There have been several high-profile plots:

  • On March 11, 2004, Islamist terrorists conducted a coordinated bombing attack on the commuter rail system in Madrid, Spain, killing 191 people and wounding a further 1,824. On July 7, 2005, four suicide bombers – known as the “Fantastic Four” to Islamists the world over who cheered their actions – struck three London underground trains and a double-decker bus, killing 52 people and injuring 770. In June of last year, seventeen militant Muslims were arrested north of our border after Canadian law enforcement officials learned that they were not only preparing to conduct a string of terror bombings across the country, but were also plotting “to storm Parliament, take hostages and behead the prime minister…if Muslim prisoners were not freed and if Canada did not pull its 2,300 troops out of Afghanistan.”
  • In August of 2006, British authorities arrested twenty-five people who were plotting to smuggle liquid explosives aboard airliners bound for the US, with what was thought to be the intention of blowing them up over the Atlantic Ocean. In late October, though, it was revealed that the would-be terrorists’ actual plan was to wait until the passenger-laden aircraft were physically over American cities before detonating them, so as to “maximize the potential loss of life and economic effect.” Terrorism expert and Georgetown University professor Bruce Hoffman said the case “indicated that Islamic extremists remain focused on attacking U.S. cities.”

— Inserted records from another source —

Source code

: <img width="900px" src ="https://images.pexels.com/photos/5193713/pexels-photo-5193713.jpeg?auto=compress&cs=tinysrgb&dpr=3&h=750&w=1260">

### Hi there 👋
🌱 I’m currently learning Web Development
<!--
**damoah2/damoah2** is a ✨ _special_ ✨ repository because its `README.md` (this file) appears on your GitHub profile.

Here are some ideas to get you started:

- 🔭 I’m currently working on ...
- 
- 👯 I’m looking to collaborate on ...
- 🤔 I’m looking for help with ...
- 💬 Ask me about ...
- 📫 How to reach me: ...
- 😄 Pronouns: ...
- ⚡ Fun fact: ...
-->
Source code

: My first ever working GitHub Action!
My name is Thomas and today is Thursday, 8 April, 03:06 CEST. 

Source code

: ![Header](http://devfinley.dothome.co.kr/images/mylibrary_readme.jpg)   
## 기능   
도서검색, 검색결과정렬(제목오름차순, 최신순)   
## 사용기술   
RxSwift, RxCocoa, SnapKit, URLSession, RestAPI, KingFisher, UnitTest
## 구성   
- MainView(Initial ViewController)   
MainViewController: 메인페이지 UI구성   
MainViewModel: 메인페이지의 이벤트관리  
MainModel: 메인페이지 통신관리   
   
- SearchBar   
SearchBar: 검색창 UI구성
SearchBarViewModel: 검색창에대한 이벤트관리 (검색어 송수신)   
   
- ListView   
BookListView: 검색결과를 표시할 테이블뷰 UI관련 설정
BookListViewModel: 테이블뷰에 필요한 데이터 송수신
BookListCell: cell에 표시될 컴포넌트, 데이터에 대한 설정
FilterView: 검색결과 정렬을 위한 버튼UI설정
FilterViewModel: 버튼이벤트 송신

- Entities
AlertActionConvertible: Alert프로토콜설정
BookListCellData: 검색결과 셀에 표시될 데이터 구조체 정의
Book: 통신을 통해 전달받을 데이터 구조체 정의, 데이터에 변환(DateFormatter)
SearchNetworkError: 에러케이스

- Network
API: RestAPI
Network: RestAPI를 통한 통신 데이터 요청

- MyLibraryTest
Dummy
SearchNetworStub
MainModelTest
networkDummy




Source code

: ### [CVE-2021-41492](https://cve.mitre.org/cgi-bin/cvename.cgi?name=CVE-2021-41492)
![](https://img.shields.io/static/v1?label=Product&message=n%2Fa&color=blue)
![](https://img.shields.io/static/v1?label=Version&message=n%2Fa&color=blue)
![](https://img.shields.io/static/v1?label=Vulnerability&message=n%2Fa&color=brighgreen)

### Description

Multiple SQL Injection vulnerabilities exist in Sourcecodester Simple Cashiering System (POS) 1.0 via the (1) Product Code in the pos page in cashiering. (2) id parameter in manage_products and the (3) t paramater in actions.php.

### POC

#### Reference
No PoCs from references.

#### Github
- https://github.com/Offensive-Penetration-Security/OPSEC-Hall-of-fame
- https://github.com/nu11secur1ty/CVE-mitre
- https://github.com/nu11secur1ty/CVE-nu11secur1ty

  • Intelligence is always the major American foreign policy and defense weakness, even in this era of extraordinary American economic, political and military strength. Faulty and inadequate intelligence is an ongoing and historic challenge – from Pearl Harbor to the USS Cole disaster to 9-11.
  • The problem has no perfect solution. Unless you know the future, surprise is inevitable. Limiting the more devastating effects of surprise is the elegant trick that defines the best-prepared.
  • Only gumshoe detective work, steady, tedious monitoring of terrorist suspects and the political will to either arrest or kill terrorists before they strike will stop a particular attack — maybe. We need all the help we can get from allies around the world.
  • Imagine the impact of a single nuclear bomb detonated in New York, London, Paris, Sydney or L.A.! What about two or three? The entire edifice of modern civilization is built on economic and technological foundations that terrorists hope to collapse with nuclear attacks like so many fishing huts in the wake of a tsunami.
  • Just two small, well-placed bombs devastated Bali’s tourist economy in 2002 and sent much of its population back to the rice fields and out to sea, to fill their empty bellies. What would be the effect of a global economic crisis in the wake of attacks far more devastating than those of Bali or 9/11?